Are there whales and dolphins around Long Island? Yes!
Whales have been locally important for centuries. The Shinnecocks and Montauketts plied the near-shore waters for right whales. Sag Harbor was an important port in the height of whaling in the first half of the 19th century. Whale watches have run out of Montauk for decades.
That being said, it had been unusual to see whales unless you were fairly far offshore. That has changed in the past several years. Recent conservation efforts have aided in the resurgence of menhaden, also known as bunker, resulting in whale and dolphin sightings with New York City skylines and South Shore beaches in plain view.
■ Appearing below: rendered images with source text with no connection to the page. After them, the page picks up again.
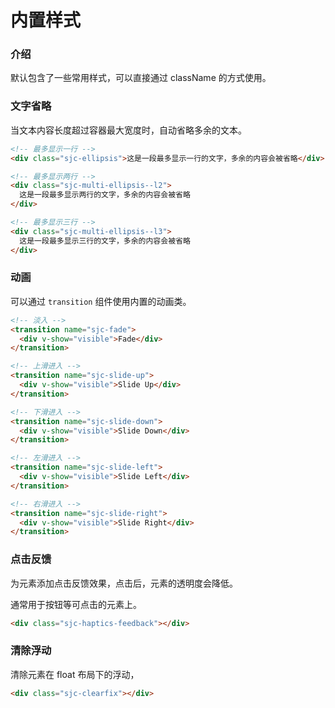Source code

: # 内置样式

### 介绍

默认包含了一些常用样式，可以直接通过 className 的方式使用。

### 文字省略

当文本内容长度超过容器最大宽度时，自动省略多余的文本。

```html
<!-- 最多显示一行 -->
<div class="sjc-ellipsis">这是一段最多显示一行的文字，多余的内容会被省略</div>

<!-- 最多显示两行 -->
<div class="sjc-multi-ellipsis--l2">
  这是一段最多显示两行的文字，多余的内容会被省略
</div>

<!-- 最多显示三行 -->
<div class="sjc-multi-ellipsis--l3">
  这是一段最多显示三行的文字，多余的内容会被省略
</div>
```

### 动画

可以通过 `transition` 组件使用内置的动画类。

```html
<!-- 淡入 -->
<transition name="sjc-fade">
  <div v-show="visible">Fade</div>
</transition>

<!-- 上滑进入 -->
<transition name="sjc-slide-up">
  <div v-show="visible">Slide Up</div>
</transition>

<!-- 下滑进入 -->
<transition name="sjc-slide-down">
  <div v-show="visible">Slide Down</div>
</transition>

<!-- 左滑进入 -->
<transition name="sjc-slide-left">
  <div v-show="visible">Slide Left</div>
</transition>

<!-- 右滑进入 -->
<transition name="sjc-slide-right">
  <div v-show="visible">Slide Right</div>
</transition>
```

### 点击反馈

为元素添加点击反馈效果，点击后，元素的透明度会降低。

通常用于按钮等可点击的元素上。

```html
<div class="sjc-haptics-feedback"></div>
```

### 清除浮动

清除元素在 float 布局下的浮动，

```html
<div class="sjc-clearfix"></div>
```
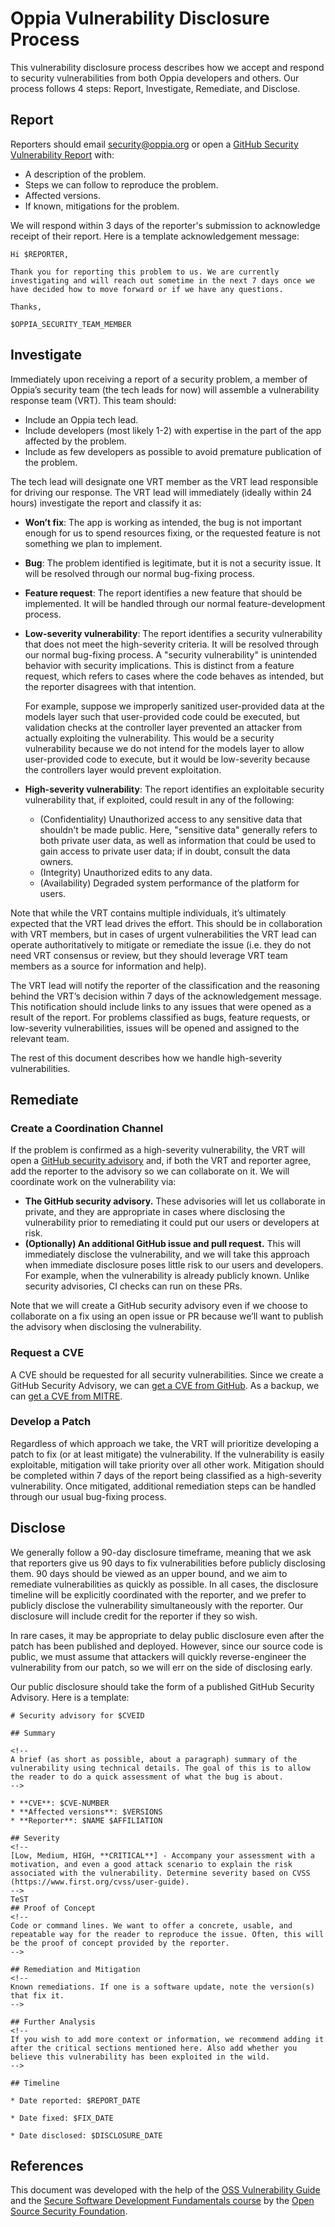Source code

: # Oppia Vulnerability Disclosure Process

This vulnerability disclosure process describes how we accept and respond to security vulnerabilities from both Oppia developers and others. Our process follows 4 steps: Report, Investigate, Remediate, and Disclose.

## Report

Reporters should email [security@oppia.org](mailto:security@oppia.org) or open a [GitHub Security Vulnerability Report](https://docs.github.com/en/code-security/security-advisories/guidance-on-reporting-and-writing/privately-reporting-a-security-vulnerability) with:

- A description of the problem.
- Steps we can follow to reproduce the problem.
- Affected versions.
- If known, mitigations for the problem.

We will respond within 3 days of the reporter's submission to acknowledge receipt of their report. Here is a template acknowledgement message:

```
Hi $REPORTER,

Thank you for reporting this problem to us. We are currently investigating and will reach out sometime in the next 7 days once we have decided how to move forward or if we have any questions.

Thanks,

$OPPIA_SECURITY_TEAM_MEMBER
```

## Investigate

Immediately upon receiving a report of a security problem, a member of Oppia’s security team (the tech leads for now) will assemble a vulnerability response team (VRT). This team should:

- Include an Oppia tech lead.
- Include developers (most likely 1-2) with expertise in the part of the app affected by the problem.
- Include as few developers as possible to avoid premature publication of the problem.

The tech lead will designate one VRT member as the VRT lead responsible for driving our response. The VRT lead will immediately (ideally within 24 hours) investigate the report and classify it as:

- **Won’t fix**: The app is working as intended, the bug is not important enough for us to spend resources fixing, or the requested feature is not something we plan to implement.

- **Bug**: The problem identified is legitimate, but it is not a security issue. It will be resolved through our normal bug-fixing process.

- **Feature request**: The report identifies a new feature that should be implemented. It will be handled through our normal feature-development process.

- **Low-severity vulnerability**: The report identifies a security vulnerability that does not meet the high-severity criteria. It will be resolved through our normal bug-fixing process. A "security vulnerability" is unintended behavior with security implications. This is distinct from a feature request, which refers to cases where the code behaves as intended, but the reporter disagrees with that intention.

  For example, suppose we improperly sanitized user-provided data at the models layer such that user-provided code could be executed, but validation checks at the controller layer prevented an attacker from actually exploiting the vulnerability. This would be a security vulnerability because we do not intend for the models layer to allow user-provided code to execute, but it would be low-severity because the controllers layer would prevent exploitation.

- **High-severity vulnerability**: The report identifies an exploitable security vulnerability that, if exploited, could result in any of the following:

  - (Confidentiality) Unauthorized access to any sensitive data that shouldn't be made public. Here, "sensitive data" generally refers to both private user data, as well as information that could be used to gain access to private user data; if in doubt, consult the data owners.
  - (Integrity) Unauthorized edits to any data.
  - (Availability) Degraded system performance of the platform for users.

Note that while the VRT contains multiple individuals, it’s ultimately expected that the VRT lead drives the effort. This should be in collaboration with VRT members, but in cases of urgent vulnerabilities the VRT lead can operate authoritatively to mitigate or remediate the issue (i.e. they do not need VRT consensus or review, but they should leverage VRT team members as a source for information and help).

The VRT lead will notify the reporter of the classification and the reasoning behind the VRT’s decision within 7 days of the acknowledgement message. This notification should include links to any issues that were opened as a result of the report. For problems classified as bugs, feature requests, or low-severity vulnerabilities, issues will be opened and assigned to the relevant team.

The rest of this document describes how we handle high-severity vulnerabilities.

## Remediate

### Create a Coordination Channel

If the problem is confirmed as a high-severity vulnerability, the VRT will open a [GitHub security advisory](https://docs.github.com/en/code-security/repository-security-advisories/about-github-security-advisories-for-repositories) and, if both the VRT and reporter agree, add the reporter to the advisory so we can collaborate on it. We will coordinate work on the vulnerability via:

- **The GitHub security advisory.** These advisories will let us collaborate in private, and they are appropriate in cases where disclosing the vulnerability prior to remediating it could put our users or developers at risk.
- **(Optionally) An additional GitHub issue and pull request.** This will immediately disclose the vulnerability, and we will take this approach when immediate disclosure poses little risk to our users and developers. For example, when the vulnerability is already publicly known. Unlike security advisories, CI checks can run on these PRs.

Note that we will create a GitHub security advisory even if we choose to collaborate on a fix using an open issue or PR because we’ll want to publish the advisory when disclosing the vulnerability.

### Request a CVE

A CVE should be requested for all security vulnerabilities. Since we create a GitHub Security Advisory, we can [get a CVE from GitHub](https://docs.github.com/en/code-security/repository-security-advisories/about-github-security-advisories-for-repositories#cve-identification-numbers). As a backup, we can [get a CVE from MITRE](https://cveform.mitre.org/).

### Develop a Patch

Regardless of which approach we take, the VRT will prioritize developing a patch to fix (or at least mitigate) the vulnerability. If the vulnerability is easily exploitable, mitigation will take priority over all other work. Mitigation should be completed within 7 days of the report being classified as a high-severity vulnerability. Once mitigated, additional remediation steps can be handled through our usual bug-fixing process.

## Disclose

We generally follow a 90-day disclosure timeframe, meaning that we ask that reporters give us 90 days to fix vulnerabilities before publicly disclosing them. 90 days should be viewed as an upper bound, and we aim to remediate vulnerabilities as quickly as possible. In all cases, the disclosure timeline will be explicitly coordinated with the reporter, and we prefer to publicly disclose the vulnerability simultaneously with the reporter. Our disclosure will include credit for the reporter if they so wish.

In rare cases, it may be appropriate to delay public disclosure even after the patch has been published and deployed. However, since our source code is public, we must assume that attackers will quickly reverse-engineer the vulnerability from our patch, so we will err on the side of disclosing early.

Our public disclosure should take the form of a published GitHub Security Advisory. Here is a template:

```
# Security advisory for $CVEID

## Summary

<!--
A brief (as short as possible, about a paragraph) summary of the vulnerability using technical details. The goal of this is to allow the reader to do a quick assessment of what the bug is about.
-->

* **CVE**: $CVE-NUMBER
* **Affected versions**: $VERSIONS
* **Reporter**: $NAME $AFFILIATION

## Severity
<!--
[Low, Medium, HIGH, **CRITICAL**] - Accompany your assessment with a motivation, and even a good attack scenario to explain the risk associated with the vulnerability. Determine severity based on CVSS (https://www.first.org/cvss/user-guide).
-->
TeST
## Proof of Concept
<!--
Code or command lines. We want to offer a concrete, usable, and repeatable way for the reader to reproduce the issue. Often, this will be the proof of concept provided by the reporter.
-->

## Remediation and Mitigation
<!--
Known remediations. If one is a software update, note the version(s) that fix it.
-->

## Further Analysis
<!--
If you wish to add more context or information, we recommend adding it after the critical sections mentioned here. Also add whether you believe this vulnerability has been exploited in the wild.
-->

## Timeline

* Date reported: $REPORT_DATE

* Date fixed: $FIX_DATE

* Date disclosed: $DISCLOSURE_DATE
```

## References

This document was developed with the help of the [OSS Vulnerability Guide](https://github.com/ossf/oss-vulnerability-guide) and the [Secure Software Development Fundamentals course](https://github.com/ossf/secure-sw-dev-fundamentals/blob/main/secure_software_development_fundamentals.md) by the [Open Source Security Foundation](https://openssf.org/).
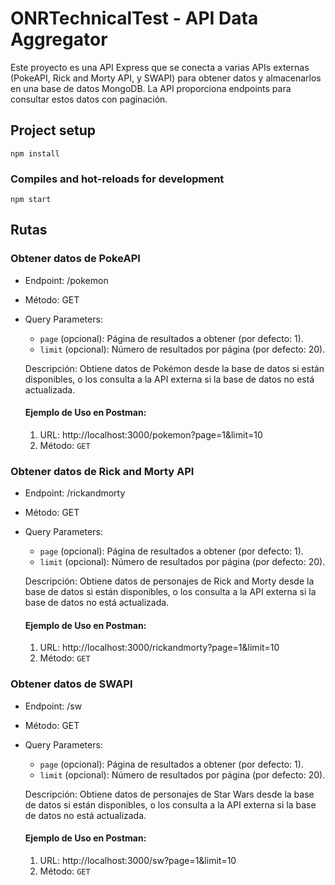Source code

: # ONRTechnicalTest - API Data Aggregator

Este proyecto es una API Express que se conecta a varias APIs externas (PokeAPI, Rick and Morty API, y SWAPI) para obtener datos y almacenarlos en una base de datos MongoDB. La API proporciona endpoints para consultar estos datos con paginación.

## Project setup
```
npm install
```

### Compiles and hot-reloads for development
```
npm start
```

## Rutas
### Obtener datos de PokeAPI
- Endpoint: /pokemon
- Método: GET
- Query Parameters:
  - `page` (opcional): Página de resultados a obtener (por defecto: 1).
  - `limit` (opcional): Número de resultados por página (por defecto: 20).
  
  Descripción: Obtiene datos de Pokémon desde la base de datos si están disponibles, o los consulta a la API externa si la base de datos no está actualizada.
  
  #### Ejemplo de Uso en Postman:

  1. URL: http://localhost:3000/pokemon?page=1&limit=10
  2. Método: `GET`

### Obtener datos de Rick and Morty API
- Endpoint: /rickandmorty
- Método: GET
- Query Parameters:
  - `page` (opcional): Página de resultados a obtener (por defecto: 1).
  - `limit` (opcional): Número de resultados por página (por defecto: 20).
  
  Descripción: Obtiene datos de personajes de Rick and Morty desde la base de datos si están disponibles, o los consulta a la API externa si la base de datos no está actualizada.
  
  #### Ejemplo de Uso en Postman:

  1. URL: http://localhost:3000/rickandmorty?page=1&limit=10
  2. Método: `GET`

### Obtener datos de SWAPI
- Endpoint: /sw
- Método: GET
- Query Parameters:
  - `page` (opcional): Página de resultados a obtener (por defecto: 1).
  - `limit` (opcional): Número de resultados por página (por defecto: 20).
  
  Descripción: Obtiene datos de personajes de Star Wars desde la base de datos si están disponibles, o los consulta a la API externa si la base de datos no está actualizada.
  
  #### Ejemplo de Uso en Postman:

  1. URL: http://localhost:3000/sw?page=1&limit=10
  2. Método: `GET`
Most whales move seasonally, migrating to warmer waters to calve, then returning to the more productive northern latitudes for the abundant prey. Humpback, fin and minke whales primarily feed on fish in our local waters.
Menhaden has been called “the most important fish in the sea.” Harvested primarily for fish oil, fish meal and bait, this oily fish had been unregulated for years. Fishers, scientists, and conservation advocates in fifteen states worked through the Atlantic States Marine Fisheries Commission to limit menhaden harvest to rebuild their numbers. It worked, and we have spectacular concentrations of marine mammals as evidence that cooperative work with sometimes disparate entities can end in a win-win scenario.
If you are out on a boat in Gardiners Bay keep your eyes open. While still most likely to be seen in the Atlantic, bottle-nosed dolphins, right whales and minkes have been recorded near Shelter Island in recent years.
Similarly, if you spend time at Menhaden Lane, keep your eyes on the eastern horizon and reflect on how the underappreciated fish that lends its name to that shoreline has played a major role in bringing back whales to our waters.